Dataset entries:
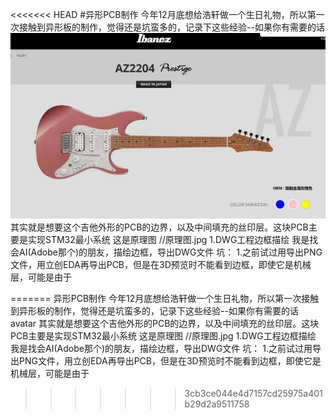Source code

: <<<<<<< HEAD
#异形PCB制作
今年12月底想给浩轩做一个生日礼物，所以第一次接触到异形板的制作，觉得还是坑蛮多的，记录下这些经验--如果你有需要的话
![avatar](1.jpg)
其实就是想要这个吉他外形的PCB的边界，以及中间填充的丝印层。这块PCB主要是实现STM32最小系统
这是原理图
//原理图.jpg
1.DWG工程边框描绘
我是找会AI(Adobe那个)的朋友，描绘边框，导出DWG文件
坑：
1.之前试过用导出PNG文件，用立创EDA再导出PCB，但是在3D预览时不能看到边框，即使它是机械层，可能是由于

=======
异形PCB制作 今年12月底想给浩轩做一个生日礼物，所以第一次接触到异形板的制作，觉得还是坑蛮多的，记录下这些经验--如果你有需要的话 avatar 其实就是想要这个吉他外形的PCB的边界，以及中间填充的丝印层。这块PCB主要是实现STM32最小系统 这是原理图 //原理图.jpg 1.DWG工程边框描绘 我是找会AI(Adobe那个)的朋友，描绘边框，导出DWG文件 坑： 1.之前试过用导出PNG文件，用立创EDA再导出PCB，但是在3D预览时不能看到边框，即使它是机械层，可能是由于
>>>>>>> 3cb3ce044e4d7157cd25975a401b29d2a9511758

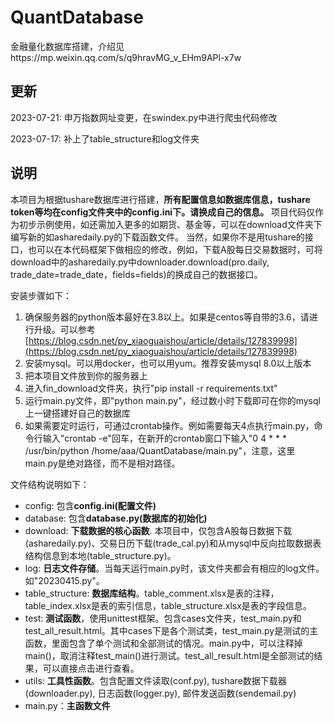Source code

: <!--
 * @Author: dkl
 * @Description: README.md
 * @Date: 2023-07-02 15:27:00
-->
# QuantDatabase
金融量化数据库搭建，介绍见https://mp.weixin.qq.com/s/q9hravMG_v_EHm9APl-x7w

## 更新
2023-07-21: 申万指数网址变更，在swindex.py中进行爬虫代码修改

2023-07-17: 补上了table_structure和log文件夹

## 说明
本项目为根据tushare数据库进行搭建，**所有配置信息如数据库信息，tushare token等均在config文件夹中的config.ini下。请换成自己的信息。**
项目代码仅作为初步示例使用，如还需加入更多的如期货、基金等，可以在download文件夹下编写新的如asharedaily.py的下载函数文件。
当然，如果你不是用tushare的接口，也可以在本代码框架下做相应的修改，例如，下载A股每日交易数据时，可将download中的asharedaily.py中downloader.download(pro.daily, trade_date=trade_date，fields=fields)的换成自己的数据接口。

安装步骤如下：
1. 确保服务器的python版本最好在3.8以上。如果是centos等自带的3.6，请进行升级。可以参考[https://blog.csdn.net/py_xiaoguaishou/article/details/127839998](https://blog.csdn.net/py_xiaoguaishou/article/details/127839998)
2. 安装mysql。可以用docker，也可以用yum。推荐安装mysql 8.0以上版本
3. 把本项目文件放到你的服务器上
4. 进入fin_download文件夹，执行"pip install -r requirements.txt"
5. 运行main.py文件，即"python main.py"，经过数小时下载即可在你的mysql上一键搭建好自己的数据库
6. 如果需要定时运行，可通过crontab操作。例如需要每天4点执行main.py，命令行输入"crontab -e"回车，在新开的crontab窗口下输入"0 4 * * * /usr/bin/python /home/aaa/QuantDatabase/main.py"，注意，这里main.py是绝对路径，而不是相对路径。

文件结构说明如下：
* config: 包含**config.ini(配置文件)**
* database: 包含**database.py(数据库的初始化)**
* download: **下载数据的核心函数**. 本项目中，仅包含A股每日数据下载(asharedaily.py)、交易日历下载(trade_cal.py)和从mysql中反向拉取数据表结构信息到本地(table_structure.py)。
* log: **日志文件存储**。当每天运行main.py时，该文件夹都会有相应的log文件。如"20230415.py"。
* table_structure: **数据库结构**。table_comment.xlsx是表的注释，table_index.xlsx是表的索引信息，table_structure.xlsx是表的字段信息。
* test: **测试函数**，使用unittest框架。包含cases文件夹，test_main.py和test_all_result.html。其中cases下是各个测试类，test_main.py是测试的主函数，里面包含了单个测试和全部测试的情况。main.py中，可以注释掉main()，取消注释test_main()进行测试。test_all_result.html是全部测试的结果，可以直接点击进行查看。
* utils: **工具性函数**。包含配置文件读取(conf.py), tushare数据下载器(downloader.py), 日志函数(logger.py), 邮件发送函数(sendemail.py)
* main.py：**主函数文件**

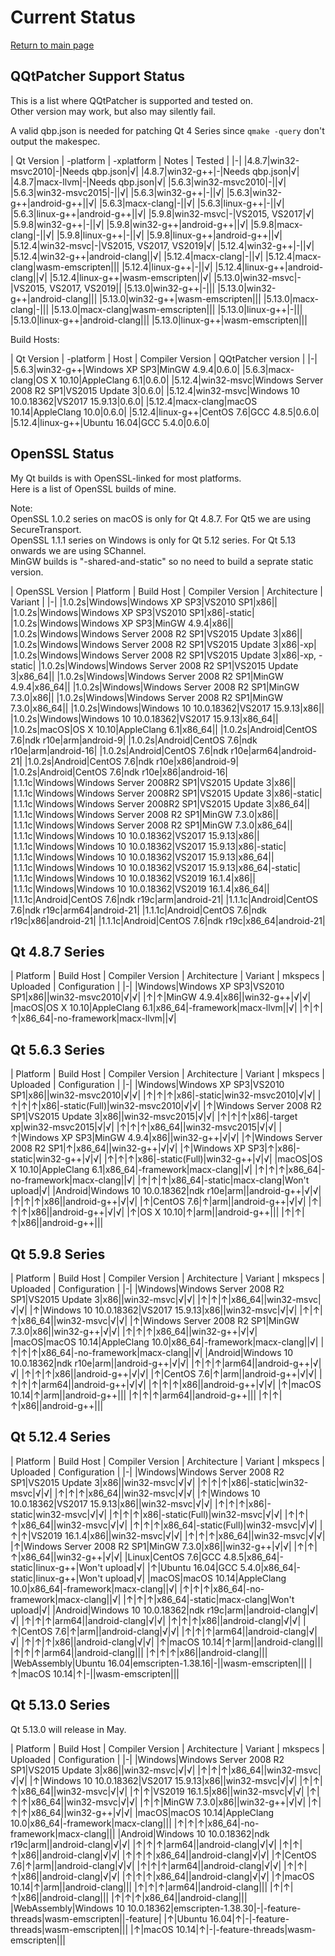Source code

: # Current Status

[Return to main page](index.md)

## QQtPatcher Support Status

This is a list where QQtPatcher is supported and tested on.  
Other version may work, but also may silently fail.

A valid qbp.json is needed for patching Qt 4 Series since `qmake -query` don't output the makespec.

| Qt Version | -platform | -xplatform | Notes | Tested |
|-|
|4.8.7|win32-msvc2010|-|Needs qbp.json|√|
|4.8.7|win32-g++|-|Needs qbp.json|√|
|4.8.7|macx-llvm|-|Needs qbp.json|√|
|5.6.3|win32-msvc2010|-||√|
|5.6.3|win32-msvc2015|-||√|
|5.6.3|win32-g++|-||√|
|5.6.3|win32-g++|android-g++||√|
|5.6.3|macx-clang|-||√|
|5.6.3|linux-g++|-||√|
|5.6.3|linux-g++|android-g++||√|
|5.9.8|win32-msvc|-|VS2015, VS2017|√|
|5.9.8|win32-g++|-||√|
|5.9.8|win32-g++|android-g++||√|
|5.9.8|macx-clang|-||√|
|5.9.8|linux-g++|-||√|
|5.9.8|linux-g++|android-g++||√|
|5.12.4|win32-msvc|-|VS2015, VS2017, VS2019|√|
|5.12.4|win32-g++|-||√|
|5.12.4|win32-g++|android-clang||√|
|5.12.4|macx-clang|-||√|
|5.12.4|macx-clang|wasm-emscripten|||
|5.12.4|linux-g++|-||√|
|5.12.4|linux-g++|android-clang||√|
|5.12.4|linux-g++|wasm-emscripten||√|
|5.13.0|win32-msvc|-|VS2015, VS2017, VS2019||
|5.13.0|win32-g++|-|||
|5.13.0|win32-g++|android-clang|||
|5.13.0|win32-g++|wasm-emscripten|||
|5.13.0|macx-clang|-|||
|5.13.0|macx-clang|wasm-emscripten|||
|5.13.0|linux-g++|-|||
|5.13.0|linux-g++|android-clang|||
|5.13.0|linux-g++|wasm-emscripten|||

Build Hosts:

| Qt Version | -platform | Host | Compiler Version | QQtPatcher version |
|-|
|5.6.3|win32-g++|Windows XP SP3|MinGW 4.9.4|0.6.0|
|5.6.3|macx-clang|OS X 10.10|AppleClang 6.1|0.6.0|
|5.12.4|win32-msvc|Windows Server 2008 R2 SP1|VS2015 Update 3|0.6.0|
|5.12.4|win32-msvc|Windows 10 10.0.18362|VS2017 15.9.13|0.6.0|
|5.12.4|macx-clang|macOS 10.14|AppleClang 10.0|0.6.0|
|5.12.4|linux-g++|CentOS 7.6|GCC 4.8.5|0.6.0|
|5.12.4|linux-g++|Ubuntu 16.04|GCC 5.4.0|0.6.0|

## OpenSSL Status

My Qt builds is with OpenSSL-linked for most platforms.  
Here is a list of OpenSSL builds of mine.

Note:   
OpenSSL 1.0.2 series on macOS is only for Qt 4.8.7. For Qt5 we are using SecureTransport.  
OpenSSL 1.1.1 series on Windows is only for Qt 5.12 series. For Qt 5.13 onwards we are using SChannel.  
MinGW builds is "-shared-and-static" so no need to build a seprate static version.

| OpenSSL Version | Platform | Build Host | Compiler Version | Architecture | Variant |
|-|
|1.0.2s|Windows|Windows XP SP3|VS2010 SP1|x86||
|1.0.2s|Windows|Windows XP SP3|VS2010 SP1|x86|-static|
|1.0.2s|Windows|Windows XP SP3|MinGW 4.9.4|x86||
|1.0.2s|Windows|Windows Server 2008 R2 SP1|VS2015 Update 3|x86||
|1.0.2s|Windows|Windows Server 2008 R2 SP1|VS2015 Update 3|x86|-xp|
|1.0.2s|Windows|Windows Server 2008 R2 SP1|VS2015 Update 3|x86|-xp, -static|
|1.0.2s|Windows|Windows Server 2008 R2 SP1|VS2015 Update 3|x86_64||
|1.0.2s|Windows|Windows Server 2008 R2 SP1|MinGW 4.9.4|x86_64||
|1.0.2s|Windows|Windows Server 2008 R2 SP1|MinGW 7.3.0|x86||
|1.0.2s|Windows|Windows Server 2008 R2 SP1|MinGW 7.3.0|x86_64||
|1.0.2s|Windows|Windows 10 10.0.18362|VS2017 15.9.13|x86||
|1.0.2s|Windows|Windows 10 10.0.18362|VS2017 15.9.13|x86_64||
|1.0.2s|macOS|OS X 10.10|AppleClang 6.1|x86_64||
|1.0.2s|Android|CentOS 7.6|ndk r10e|arm|android-9|
|1.0.2s|Android|CentOS 7.6|ndk r10e|arm|android-16|
|1.0.2s|Android|CentOS 7.6|ndk r10e|arm64|android-21|
|1.0.2s|Android|CentOS 7.6|ndk r10e|x86|android-9|
|1.0.2s|Android|CentOS 7.6|ndk r10e|x86|android-16|
|1.1.1c|Windows|Windows Server 2008R2 SP1|VS2015 Update 3|x86||
|1.1.1c|Windows|Windows Server 2008R2 SP1|VS2015 Update 3|x86|-static|
|1.1.1c|Windows|Windows Server 2008R2 SP1|VS2015 Update 3|x86_64||
|1.1.1c|Windows|Windows Server 2008 R2 SP1|MinGW 7.3.0|x86||
|1.1.1c|Windows|Windows Server 2008 R2 SP1|MinGW 7.3.0|x86_64||
|1.1.1c|Windows|Windows 10 10.0.18362|VS2017 15.9.13|x86||
|1.1.1c|Windows|Windows 10 10.0.18362|VS2017 15.9.13|x86|-static|
|1.1.1c|Windows|Windows 10 10.0.18362|VS2017 15.9.13|x86_64||
|1.1.1c|Windows|Windows 10 10.0.18362|VS2017 15.9.13|x86_64|-static|
|1.1.1c|Windows|Windows 10 10.0.18362|VS2019 16.1.4|x86||
|1.1.1c|Windows|Windows 10 10.0.18362|VS2019 16.1.4|x86_64||
|1.1.1c|Android|CentOS 7.6|ndk r19c|arm|android-21|
|1.1.1c|Android|CentOS 7.6|ndk r19c|arm64|android-21|
|1.1.1c|Android|CentOS 7.6|ndk r19c|x86|android-21|
|1.1.1c|Android|CentOS 7.6|ndk r19c|x86_64|android-21|


## Qt 4.8.7 Series

| Platform | Build Host | Compiler Version | Architecture | Variant | mkspecs | Uploaded | Configuration |
|-|
|Windows|Windows XP SP3|VS2010 SP1|x86||win32-msvc2010|√|√|
|↑|↑|MinGW 4.9.4|x86||win32-g++|√|√|
|macOS|OS X 10.10|AppleClang 6.1|x86_64|-framework|macx-llvm||√|
|↑|↑|↑|x86_64|-no-framework|macx-llvm||√|

## Qt 5.6.3 Series

| Platform | Build Host | Compiler Version | Architecture | Variant | mkspecs | Uploaded | Configuration |
|-|
|Windows|Windows XP SP3|VS2010 SP1|x86||win32-msvc2010|√|√|
|↑|↑|↑|x86|-static|win32-msvc2010|√|√|
|↑|↑|↑|x86|-static(Full)|win32-msvc2010|√|√|
|↑|Windows Server 2008 R2 SP1|VS2015 Update 3|x86||win32-msvc2015|√|√|
|↑|↑|↑|x86|-target xp|win32-msvc2015|√|√|
|↑|↑|↑|x86_64||win32-msvc2015|√|√|
|↑|Windows XP SP3|MinGW 4.9.4|x86||win32-g++|√|√|
|↑|Windows Server 2008 R2 SP1|↑|x86_64||win32-g++|√|√|
|↑|Windows XP SP3|↑|x86|-static|win32-g++|√|√|
|↑|↑|↑|x86|-static(Full)|win32-g++|√|√|
|macOS|OS X 10.10|AppleClang 6.1|x86_64|-framework|macx-clang||√|
|↑|↑|↑|x86_64|-no-framework|macx-clang||√|
|↑|↑|↑|x86_64|-static|macx-clang|Won't upload|√|
|Android|Windows 10 10.0.18362|ndk r10e|arm||android-g++|√|√|
|↑|↑|↑|x86||android-g++|√|√|
|↑|CentOS 7.6|↑|arm||android-g++|√|√|
|↑|↑|↑|x86||android-g++|√|√|
|↑|OS X 10.10|↑|arm||android-g++|||
|↑|↑|↑|x86||android-g++|||

## Qt 5.9.8 Series

| Platform | Build Host |  Compiler Version | Architecture | Variant | mkspecs | Uploaded | Configuration |
|-|
|Windows|Windows Server 2008 R2 SP1|VS2015 Update 3|x86||win32-msvc|√|√|
|↑|↑|↑|x86_64||win32-msvc|√|√|
|↑|Windows 10 10.0.18362|VS2017 15.9.13|x86||win32-msvc|√|√|
|↑|↑|↑|x86_64||win32-msvc|√|√|
|↑|Windows Server 2008 R2 SP1|MinGW 7.3.0|x86||win32-g++|√|√|
|↑|↑|↑|x86_64||win32-g++|√|√|
|macOS|macOS 10.14|AppleClang 10.0|x86_64|-framework|macx-clang||√|
|↑|↑|↑|x86_64|-no-framework|macx-clang||√|
|Android|Windows 10 10.0.18362|ndk r10e|arm||android-g++|√|√|
|↑|↑|↑|arm64||android-g++|√|√|
|↑|↑|↑|x86||android-g++|√|√|
|↑|CentOS 7.6|↑|arm||android-g++|√|√|
|↑|↑|↑|arm64||android-g++|√|√|
|↑|↑|↑|x86||android-g++|√|√|
|↑|macOS 10.14|↑|arm||android-g++|||
|↑|↑|↑|arm64||android-g++|||
|↑|↑|↑|x86||android-g++|||

## Qt 5.12.4 Series

| Platform | Build Host |  Compiler Version | Architecture | Variant | mkspecs | Uploaded | Configuration |
|-|
|Windows|Windows Server 2008 R2 SP1|VS2015 Update 3|x86||win32-msvc|√|√|
|↑|↑|↑|x86|-static|win32-msvc|√|√|
|↑|↑|↑|x86_64||win32-msvc|√|√|
|↑|Windows 10 10.0.18362|VS2017 15.9.13|x86||win32-msvc|√|√|
|↑|↑|↑|x86|-static|win32-msvc|√|√|
|↑|↑|↑|x86|-static(Full)|win32-msvc|√|√|
|↑|↑|↑|x86_64||win32-msvc|√|√|
|↑|↑|↑|x86_64|-static(Full)|win32-msvc|√|√|
|↑|↑|VS2019 16.1.4|x86||win32-msvc|√|√|
|↑|↑|↑|x86_64||win32-msvc|√|√|
|↑|Windows Server 2008 R2 SP1|MinGW 7.3.0|x86||win32-g++|√|√|
|↑|↑|↑|x86_64||win32-g++|√|√|
|Linux|CentOS 7.6|GCC 4.8.5|x86_64|-static|linux-g++|Won't upload|√|
|↑|Ubuntu 16.04|GCC 5.4.0|x86_64|-static|linux-g++|Won't upload|√|
|macOS|macOS 10.14|AppleClang 10.0|x86_64|-framework|macx-clang||√|
|↑|↑|↑|x86_64|-no-framework|macx-clang||√|
|↑|↑|↑|x86_64|-static|macx-clang|Won't upload|√|
|Android|Windows 10 10.0.18362|ndk r19c|arm||android-clang|√|√|
|↑|↑|↑|arm64||android-clang|√|√|
|↑|↑|↑|x86||android-clang|√|√|
|↑|CentOS 7.6|↑|arm||android-clang|√|√|
|↑|↑|↑|arm64||android-clang|√|√|
|↑|↑|↑|x86||android-clang|√|√|
|↑|macOS 10.14|↑|arm||android-clang|||
|↑|↑|↑|arm64||android-clang|||
|↑|↑|↑|x86||android-clang|||
|WebAssembly|Ubuntu 16.04|emscripten-1.38.16|-||wasm-emscripten|||
|↑|macOS 10.14|↑|-||wasm-emscripten|||

## Qt 5.13.0 Series

Qt 5.13.0 will release in May.

| Platform | Build Host |  Compiler Version | Architecture | Variant | mkspecs | Uploaded | Configuration |
|-|
|Windows|Windows Server 2008 R2 SP1|VS2015 Update 3|x86||win32-msvc|√|√|
|↑|↑|↑|x86_64||win32-msvc|√|√|
|↑|Windows 10 10.0.18362|VS2017 15.9.13|x86||win32-msvc|√|√|
|↑|↑|↑|x86_64||win32-msvc|√|√|
|↑|↑|VS2019 16.1.5|x86||win32-msvc|√|√|
|↑|↑|↑|x86_64||win32-msvc|√|√|
|↑|↑|MinGW 7.3.0|x86||win32-g++|√|√|
|↑|↑|↑|x86_64||win32-g++|√|√|
|macOS|macOS 10.14|AppleClang 10.0|x86_64|-framework|macx-clang|||
|↑|↑|↑|x86_64|-no-framework|macx-clang|||
|Android|Windows 10 10.0.18362|ndk r19c|arm||android-clang|√|√|
|↑|↑|↑|arm64||android-clang|√|√|
|↑|↑|↑|x86||android-clang|√|√|
|↑|↑|↑|x86_64||android-clang|√|√|
|↑|CentOS 7.6|↑|arm||android-clang|√|√|
|↑|↑|↑|arm64||android-clang|√|√|
|↑|↑|↑|x86||android-clang|√|√|
|↑|↑|↑|x86_64||android-clang|√|√|
|↑|macOS 10.14|↑|arm||android-clang|||
|↑|↑|↑|arm64||android-clang|||
|↑|↑|↑|x86||android-clang|||
|↑|↑|↑|x86_64||android-clang|||
|WebAssembly|Windows 10 10.0.18362|emscripten-1.38.30|-|-feature-threads|wasm-emscripten||-feature|
|↑|Ubuntu 16.04|↑|-|-feature-threads|wasm-emscripten|||
|↑|macOS 10.14|↑|-|-feature-threads|wasm-emscripten|||

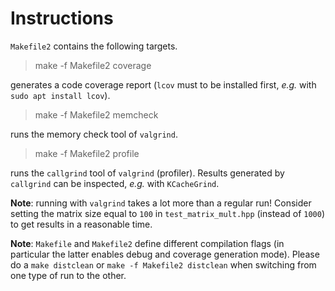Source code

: # Instructions

`Makefile2` contains the following targets.

> make -f Makefile2 coverage

generates a code coverage report (`lcov` must to be installed first, *e.g.* with `sudo apt install lcov`).

> make -f Makefile2 memcheck

runs the memory check tool of `valgrind`.

> make -f Makefile2 profile

runs the `callgrind` tool of `valgrind` (profiler).
Results generated by `callgrind` can be inspected, *e.g.* with `KCacheGrind`.

**Note**: running with `valgrind` takes a lot more than a regular run!
Consider setting the matrix size equal to `100` in `test_matrix_mult.hpp` (instead of `1000`) to get results in a reasonable time.

**Note**: `Makefile` and `Makefile2` define different compilation flags (in particular the latter enables debug and coverage generation mode).
Please do a `make distclean` or `make -f Makefile2 distclean` when switching from one type of run to the other.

What to produce: In the records above, find each line that mentions the string "Ubuntu", then copy it.

Task result:
|5.12.4|linux-g++|Ubuntu 16.04|GCC 5.4.0|0.6.0|
|↑|Ubuntu 16.04|GCC 5.4.0|x86_64|-static|linux-g++|Won't upload|√|
|WebAssembly|Ubuntu 16.04|emscripten-1.38.16|-||wasm-emscripten|||
|↑|Ubuntu 16.04|↑|-|-feature-threads|wasm-emscripten|||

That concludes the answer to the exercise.